[Saved data entries]

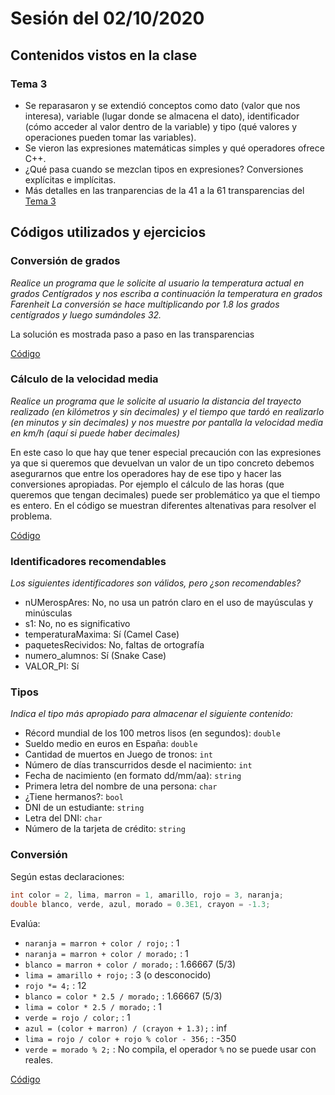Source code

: # Sesión del 02/10/2020

## Contenidos vistos en la clase

### Tema 3
* Se reparasaron y se extendió conceptos como dato (valor que nos interesa), variable (lugar donde se almacena el dato), identificador (cómo acceder al valor dentro de la variable) y tipo (qué valores y operaciones pueden tomar las variables).
* Se vieron las expresiones matemáticas simples y qué operadores ofrece C++.
* ¿Qué pasa cuando se mezclan tipos en expresiones? Conversiones explícitas e implícitas.
* Más detalles en las tranparencias de la 41 a la 61 transparencias del [Tema 3](https://eii.cv.uma.es/pluginfile.php/233673/mod_resource/content/3/Tema%203.pdf)

## Códigos utilizados y ejercicios

### Conversión de grados
*Realice un programa que le solicite al usuario la temperatura actual en grados Centígrados y nos escriba a continuación la temperatura en grados Farenheit La conversión se hace multiplicando por 1.8 los grados centígrados y luego sumándoles 32.*

La solución es mostrada paso a paso en las transparencias

[Código](sesion20.10.02/conversion_grados.cpp)

### Cálculo de la velocidad media
*Realice un programa que le solicite al usuario la distancia del trayecto realizado (en kilómetros y sin decimales) y el tiempo que tardó en realizarlo (en minutos y sin decimales) y nos muestre por pantalla la velocidad media en km/h (aquí si puede haber decimales)*

En este caso lo que hay que tener especial precaución con las expresiones ya que si queremos que devuelvan un valor de un tipo concreto debemos asegurarnos que entre los operadores hay de ese tipo y hacer las conversiones apropiadas. Por ejemplo el cálculo de las horas (que queremos que tengan decimales) puede ser problemático ya que el tiempo es entero. En el código se muestran diferentes altenativas para resolver el problema.

[Código](sesion20.10.02/calculo_velocidad.cpp)

### Identificadores recomendables
*Los siguientes identificadores son válidos, pero ¿son recomendables?*
* nUMerospAres: No, no usa un patrón claro en el uso de mayúsculas y minúsculas
* s1: No, no es significativo
* temperaturaMaxima: Sí (Camel Case)
* paquetesRecividos: No, faltas de ortografía
* numero_alumnos: Sí (Snake Case)
* VALOR_PI: Sí

### Tipos
*Indica el tipo más apropiado para almacenar el siguiente contenido:*
* Récord mundial de los 100 metros lisos (en segundos): `double`
* Sueldo medio en euros en España: `double`
* Cantidad de muertos en Juego de tronos: `int`
* Número de días transcurridos desde el nacimiento: `int`
* Fecha de nacimiento (en formato dd/mm/aa): `string`
* Primera letra del nombre de una persona: `char`
* ¿Tiene hermanos?: `bool`
* DNI de un estudiante: `string`
* Letra del DNI: `char`
* Número de la tarjeta de crédito: `string`

### Conversión
Según estas declaraciones:

```cpp
int color = 2, lima, marron = 1, amarillo, rojo = 3, naranja;
double blanco, verde, azul, morado = 0.3E1, crayon = -1.3;
```
Evalúa:

* `naranja = marron + color / rojo;` : 1
* `naranja = marron + color / morado;` : 1
* `blanco = marron + color / morado;` : 1.66667 (5/3)
* `lima = amarillo + rojo;` : 3 (o desconocido)
* `rojo *= 4;` : 12						
* `blanco = color * 2.5 / morado;` : 1.66667 (5/3)
* `lima = color * 2.5 / morado;` : 1
* `verde = rojo / color;` :	1		
* `azul = (color + marron) / (crayon + 1.3);` : inf
* `lima = rojo / color + rojo % color - 356;` : -350
* `verde = morado % 2;` : No compila, el operador `%` no se puede usar con reales.

[Código](sesion20.10.02/conversion_implicita.cpp)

[TO DO] Could you copy the lines above exactly and skip the images?

[OUTPUT FOR THIS TASK]
Source code

: # Sesión del 02/10/2020

## Contenidos vistos en la clase

### Tema 3
* Se reparasaron y se extendió conceptos como dato (valor que nos interesa), variable (lugar donde se almacena el dato), identificador (cómo acceder al valor dentro de la variable) y tipo (qué valores y operaciones pueden tomar las variables).
* Se vieron las expresiones matemáticas simples y qué operadores ofrece C++.
* ¿Qué pasa cuando se mezclan tipos en expresiones? Conversiones explícitas e implícitas.
* Más detalles en las tranparencias de la 41 a la 61 transparencias del [Tema 3](https://eii.cv.uma.es/pluginfile.php/233673/mod_resource/content/3/Tema%203.pdf)

## Códigos utilizados y ejercicios

### Conversión de grados
*Realice un programa que le solicite al usuario la temperatura actual en grados Centígrados y nos escriba a continuación la temperatura en grados Farenheit La conversión se hace multiplicando por 1.8 los grados centígrados y luego sumándoles 32.*

La solución es mostrada paso a paso en las transparencias

[Código](sesion20.10.02/conversion_grados.cpp)

### Cálculo de la velocidad media
*Realice un programa que le solicite al usuario la distancia del trayecto realizado (en kilómetros y sin decimales) y el tiempo que tardó en realizarlo (en minutos y sin decimales) y nos muestre por pantalla la velocidad media en km/h (aquí si puede haber decimales)*

En este caso lo que hay que tener especial precaución con las expresiones ya que si queremos que devuelvan un valor de un tipo concreto debemos asegurarnos que entre los operadores hay de ese tipo y hacer las conversiones apropiadas. Por ejemplo el cálculo de las horas (que queremos que tengan decimales) puede ser problemático ya que el tiempo es entero. En el código se muestran diferentes altenativas para resolver el problema.

[Código](sesion20.10.02/calculo_velocidad.cpp)

### Identificadores recomendables
*Los siguientes identificadores son válidos, pero ¿son recomendables?*
* nUMerospAres: No, no usa un patrón claro en el uso de mayúsculas y minúsculas
* s1: No, no es significativo
* temperaturaMaxima: Sí (Camel Case)
* paquetesRecividos: No, faltas de ortografía
* numero_alumnos: Sí (Snake Case)
* VALOR_PI: Sí

### Tipos
*Indica el tipo más apropiado para almacenar el siguiente contenido:*
* Récord mundial de los 100 metros lisos (en segundos): `double`
* Sueldo medio en euros en España: `double`
* Cantidad de muertos en Juego de tronos: `int`
* Número de días transcurridos desde el nacimiento: `int`
* Fecha de nacimiento (en formato dd/mm/aa): `string`
* Primera letra del nombre de una persona: `char`
* ¿Tiene hermanos?: `bool`
* DNI de un estudiante: `string`
* Letra del DNI: `char`
* Número de la tarjeta de crédito: `string`

### Conversión
Según estas declaraciones:

```cpp
int color = 2, lima, marron = 1, amarillo, rojo = 3, naranja;
double blanco, verde, azul, morado = 0.3E1, crayon = -1.3;
```
Evalúa:

* `naranja = marron + color / rojo;` : 1
* `naranja = marron + color / morado;` : 1
* `blanco = marron + color / morado;` : 1.66667 (5/3)
* `lima = amarillo + rojo;` : 3 (o desconocido)
* `rojo *= 4;` : 12						
* `blanco = color * 2.5 / morado;` : 1.66667 (5/3)
* `lima = color * 2.5 / morado;` : 1
* `verde = rojo / color;` :	1		
* `azul = (color + marron) / (crayon + 1.3);` : inf
* `lima = rojo / color + rojo % color - 356;` : -350
* `verde = morado % 2;` : No compila, el operador `%` no se puede usar con reales.

[Código](sesion20.10.02/conversion_implicita.cpp)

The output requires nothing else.